James Harden is not going to let go of his perceived MVP snub from last season. To be fair, people continue to ask him about it, but he doesn’t exactly shy away from the topic, and to that point, here’s what he had to say in a recent interview with GQ magazine:

You can’t tell me that a guy whose team was a 14-seed at one point last year, and ended up a four-seed with everything that was going on—so many injuries—and who went on a 32-game 30-point streak, eight 50-point games, two 60-point games in one season…and all the talk was about [Giannis Antetokounmpo]? There’s no way.

I just had to look at what I could do to get better for next year. You can’t pout or be mad, and the kid had an unbelievable season, so did his team. But the things I was putting up were legendary. You going to look back in 10, 15 years from now and be like, is that really true? Did that really happen? That’s some stuff they were doing back when Kareem and all those other guys were playing.
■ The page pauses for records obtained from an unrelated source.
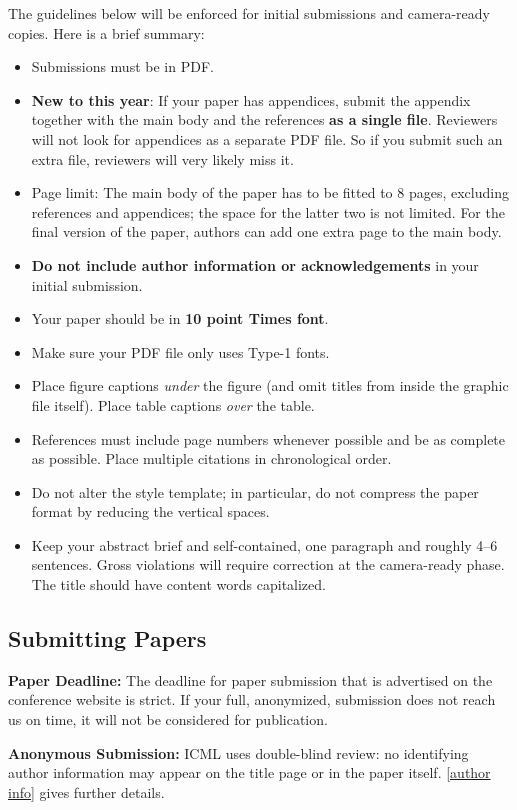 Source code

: \documentclass{article}
\theoremstyle{plain}
\theoremstyle{definition}
\theoremstyle{remark}
\begin{document}
The guidelines below will be enforced for initial submissions and
camera-ready copies. Here is a brief summary:
\begin{itemize}
\item Submissions must be in PDF\@. 
\item \textbf{New to this year}: If your paper has appendices, submit the appendix together with the main body and the references \textbf{as a single file}. Reviewers will not look for appendices as a separate PDF file. So if you submit such an extra file, reviewers will very likely miss it.
\item Page limit: The main body of the paper has to be fitted to 8 pages, excluding references and appendices; the space for the latter two is not limited. For the final version of the paper, authors can add one extra page to the main body.
\item \textbf{Do not include author information or acknowledgements} in your
    initial submission.
\item Your paper should be in \textbf{10 point Times font}.
\item Make sure your PDF file only uses Type-1 fonts.
\item Place figure captions \emph{under} the figure (and omit titles from inside
    the graphic file itself). Place table captions \emph{over} the table.
\item References must include page numbers whenever possible and be as complete
    as possible. Place multiple citations in chronological order.
\item Do not alter the style template; in particular, do not compress the paper
    format by reducing the vertical spaces.
\item Keep your abstract brief and self-contained, one paragraph and roughly
    4--6 sentences. Gross violations will require correction at the
    camera-ready phase. The title should have content words capitalized.
\end{itemize}

\subsection{Submitting Papers}

\textbf{Paper Deadline:} The deadline for paper submission that is
advertised on the conference website is strict. If your full,
anonymized, submission does not reach us on time, it will not be
considered for publication. 

\textbf{Anonymous Submission:} ICML uses double-blind review: no identifying
author information may appear on the title page or in the paper
itself. \cref{author info} gives further details.
\end{document}
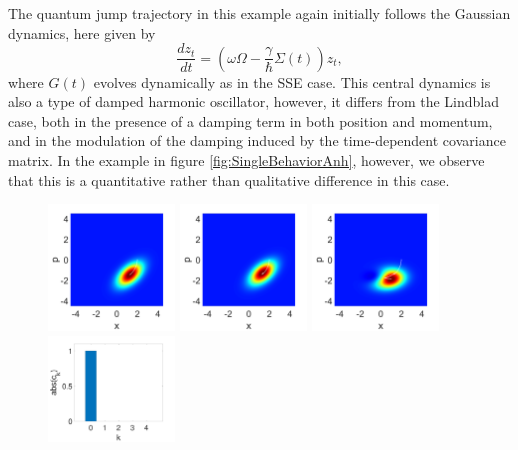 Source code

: \documentclass[12pt]{iopart} %
\begin{document}
The quantum jump trajectory in this example again initially follows the Gaussian dynamics, here given by
\begin{equation}
  \frac{d  z_t}{d t}=\left(\omega \Omega  -\frac{\gamma}{\hbar} \Sigma(t)\right) z_t,
\end{equation} 
where $G(t)$ evolves dynamically as in the SSE case. This central dynamics is also a type of damped harmonic oscillator, however, it differs from the Lindblad case, both in the presence of a damping term in both position and momentum, and in the modulation of the damping induced by the time-dependent covariance matrix. In the example in figure \ref{fig:SingleBehaviorAnh}, however, we observe that this is a quantitative rather than qualitative difference in this case. 

\begin{figure}
\begin{centering}
	  \includegraphics[width=0.3\textwidth]{WigJump1Anh.pdf}
	  \includegraphics[width=0.3\textwidth]{WigJump2Anh.pdf}
	  \includegraphics[width=0.3\textwidth]{WigJump3Anh.pdf} \\
	  \includegraphics[width=0.3\textwidth]{HistogramAnh1.pdf}

\end{centering}
\end{figure}
\end{document}
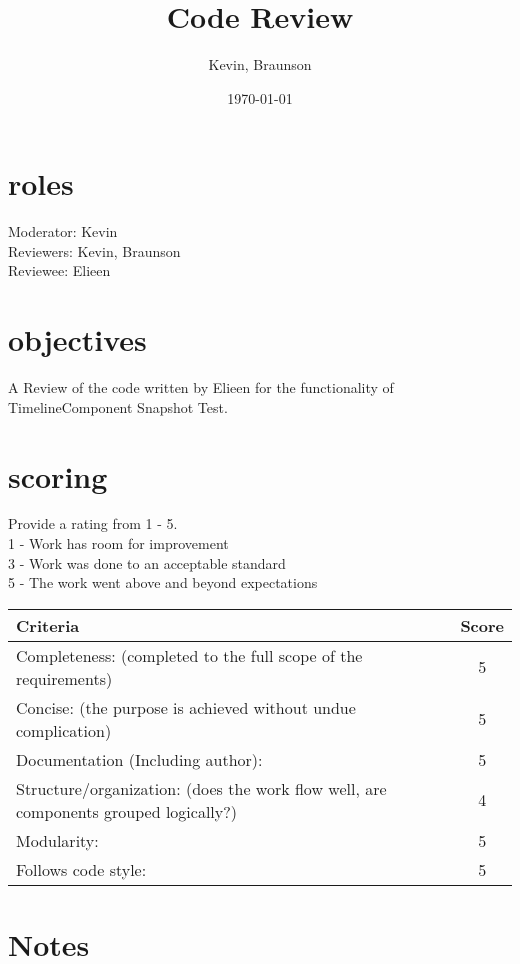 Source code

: \documentclass{article}
\title{Code Review}
\author{Kevin, Braunson}
\date{\today}
\begin{document}
\maketitle

\section{roles}
Moderator: Kevin \\
Reviewers: Kevin, Braunson\\
Reviewee: Elieen\\

\section{objectives}
A Review of the code written by Elieen for the functionality of TimelineComponent Snapshot Test. 


\section{scoring}
    Provide a rating from 1 - 5. \\
    1 - Work has room for improvement \\
    3 - Work was done to an acceptable standard \\
    5 - The work went above and beyond expectations\\

\begin{tabular}{|l|c|}
	\hline
	Criteria & Score\\
	\hline
    Completeness:
    (completed to the full scope of the requirements) & 5 \\
	\hline
    Concise:
    (the purpose is achieved without undue complication) & 5 \\
	\hline
    Documentation (Including author): & 5\\
    \hline
    Structure/organization:
    (does the work flow well, are components grouped logically?) & 4\\
    \hline
    Modularity: & 5\\
    \hline
    Follows code style: & 5\\
    \hline
\end{tabular}

\section{Notes}
\end{document}
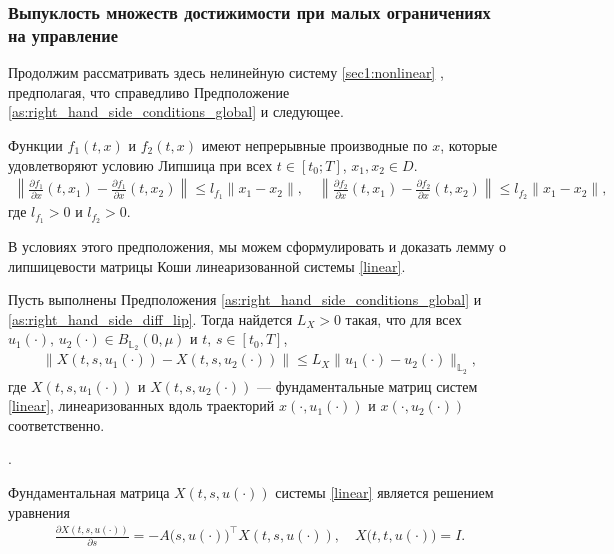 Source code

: \documentclass[../main.tex]{subfiles}
\begin{document}
	\subsubsection{Выпуклость множеств достижимости при малых ограничениях на управление}
	
	Продолжим рассматривать здесь нелинейную систему \eqref{sec1:nonlinear} , предполагая, что справедливо Предположение \ref{as:right_hand_side_conditions_global} и следующее.
	 \begin{assumption}\label{as:right_hand_side_diff_lip}
		Функции $f_1(t,x)$ и $f_2(t,x)$ имеют непрерывные производные по $x$, которые удовлетворяют условию Липшица при всех $t \in [t_0;T]$, $x_1, x_2 \in D$.
		\begin{gather*}
			\left\| \frac{\partial f_1}{\partial x}(t,x_1) - \frac{\partial f_1}{\partial x}(t,x_2) \right\| \leqslant l_{f_1} \| x_1 - x_2\|, \quad 	\left\| \frac{\partial f_2}{\partial x}(t,x_1) - \frac{\partial f_2}{\partial x}(t,x_2) \right\| \leqslant l_{f_2} \| x_1 - x_2\|,
		\end{gather*}
		где $l_{f_1} > 0$ и $l_{f_2} > 0$.
	\end{assumption}
	
	В условиях этого предположения, мы можем сформулировать и доказать лемму о липшицевости матрицы Коши линеаризованной системы \eqref{linear}.
	\begin{lemma}\label{lem: Lip_fundumental_matrix}
		Пусть выполнены Предположения \ref{as:right_hand_side_conditions_global} и \ref{as:right_hand_side_diff_lip}.  Тогда найдется $L_X > 0 $ такая, что для всех $u_1(\cdot),\, u_2(\cdot) \in B_{\mathbb{L}_2}(0,\mu)$ и $t, \, s  \in [t_0,T]$, 
		\begin{gather*}
			\Big\|X(t,s,u_1(\cdot)) - X(t,s,u_2(\cdot)) \Big\| \leqslant L_X \| u_1(\cdot) - u_2(\cdot) \|_{\mathbb{L}_2},
		\end{gather*}
	где $X(t,s,u_1(\cdot)) $ и $X(t,s,u_2(\cdot)) $ --- фундаментальные матриц систем \eqref{linear}, линеаризованных вдоль траекторий $x(\cdot, u_1(\cdot)) $ и $x(\cdot, u_2(\cdot)) $ соответственно. 
	\end{lemma}
		\doc.
		
		 Фундаментальная матрица $X(t,s,u(\cdot)) $  системы \eqref{linear} является решением уравнения
		\begin{gather*}
			\frac{\partial X(t, s, u(\cdot))}{\partial s} = -A\big(s,u(\cdot)\big)^{\top} X(t, s, u(\cdot)), \quad X\big(t, t, u(\cdot)\big) = I.
		\end{gather*}
		
\end{document}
But I’m happy. We have a team goal of winning a championship, and I’m ready to get going now.

For full context, in this case, the Houston Rockets superstar wasn’t asked to re-litigate what he clearly continues to feel was an MVP snubbing; he was asked about comments he recently made on a radio show about how the media tends to lock onto certain MVP narratives and refuses to let go of them. There’s truth in this. Narratives play a huge role in determining MVP winners. The year Kevin Durant left Oklahoma City, Russell Westbrook had the sentimental vote locked up. Last season, Giannis Antetokounmpo taking a team from a No. 7 seed the previous year to the best record in the NBA painted a picture voters love to admire. 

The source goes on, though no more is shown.